• **PROBLEM REQUIREMENTS**: Return all lines of the data in which the string "Information" occurs.

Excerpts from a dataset

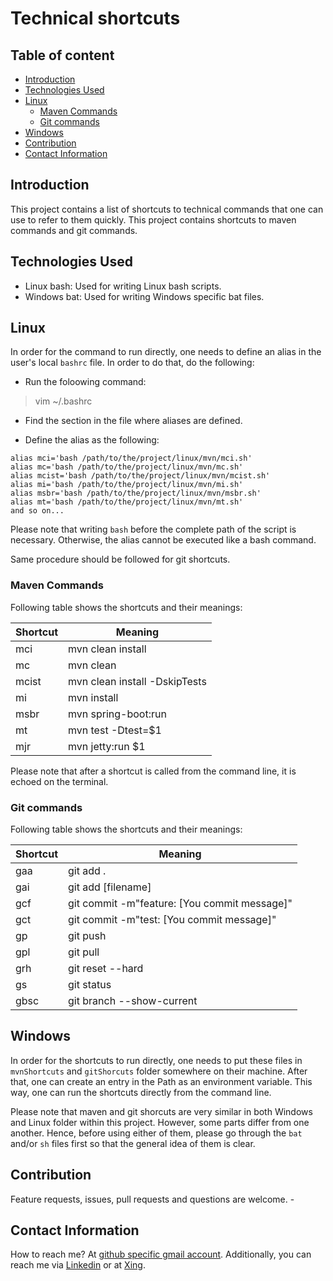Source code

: # Technical shortcuts

## Table of content
- [Introduction](#introduction)
- [Technologies Used](#technologies-used)
- [Linux](#linux)
  - [Maven Commands](#maven-commands)
  - [Git commands](#git-commands)
- [Windows](#windows)  
- [Contribution](#contribution)
- [Contact Information](#contact-information)

## Introduction

This project contains a list of shortcuts to technical commands that one can use to refer to them quickly. This project contains shortcuts to maven commands and git commands. 

## Technologies Used

- Linux bash: Used for writing Linux bash scripts.
- Windows bat: Used for writing Windows specific bat files.

## Linux
In order for the command to run directly, one needs to define an alias in the user's local `bashrc` file. In order to do that, do the following:

- Run the foloowing command:
> vim ~/.bashrc

- Find the section in the file where aliases are defined.

- Define the alias as the following:
```
alias mci='bash /path/to/the/project/linux/mvn/mci.sh'
alias mc='bash /path/to/the/project/linux/mvn/mc.sh'
alias mcist='bash /path/to/the/project/linux/mvn/mcist.sh'
alias mi='bash /path/to/the/project/linux/mvn/mi.sh'
alias msbr='bash /path/to/the/project/linux/mvn/msbr.sh'
alias mt='bash /path/to/the/project/linux/mvn/mt.sh'
and so on...

```
Please note that writing `bash` before the complete path of the script is necessary. Otherwise, the alias cannot be executed like a bash command. 

Same procedure should be followed for git shortcuts.

### Maven Commands
Following table shows the shortcuts and their meanings:

|Shortcut|Meaning|
| --- | --- |
|mci|mvn clean install|
|mc|mvn clean|
|mcist|mvn clean install -DskipTests|
|mi|mvn install|
|msbr|mvn spring-boot:run|
|mt|mvn test -Dtest=$1|
|mjr|mvn jetty:run $1|

Please note that after a shortcut is called from the command line, it is echoed on the terminal.
### Git commands

Following table shows the shortcuts and their meanings:

|Shortcut|Meaning|
| --- | --- |
|gaa|git add .|
|gai|git add [filename]|
|gcf|git commit -m"feature: [You commit message]"|
|gct|git commit -m"test: [You commit message]"|
|gp|git push|
|gpl|git pull|
|grh|git reset --hard|
|gs|git status|
|gbsc|git branch --show-current|



## Windows
In order for the shortcuts to run directly, one needs to put these files in `mvnShortcuts` and `gitShorcuts` folder somewhere on their machine. After that, one can create an entry in the Path as an environment variable. This way, one can run the shortcuts directly from the command line. 

Please note that maven and git shorcuts are very similar in both Windows and Linux folder within this project. However, some parts differ from one another. Hence, before using either of them, please go through the `bat` and/or `sh` files first so that the general idea of them is clear. 

## Contribution

Feature requests, issues, pull requests and questions are welcome. -


## Contact Information

How to reach me? At [github specific gmail account](mailto:syedumerahmedcode@gmail.com?subject=[GitHub]%20Hello%20from%20Github). Additionally, you can reach me via [Linkedin](https://www.linkedin.com/in/syed-umer-ahmed-a346a746/) or at [Xing](https://www.xing.com/profile/SyedUmer_Ahmed/cv).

• **EXERCISE RESULT**:
- [Contact Information](#contact-information)
## Contact Information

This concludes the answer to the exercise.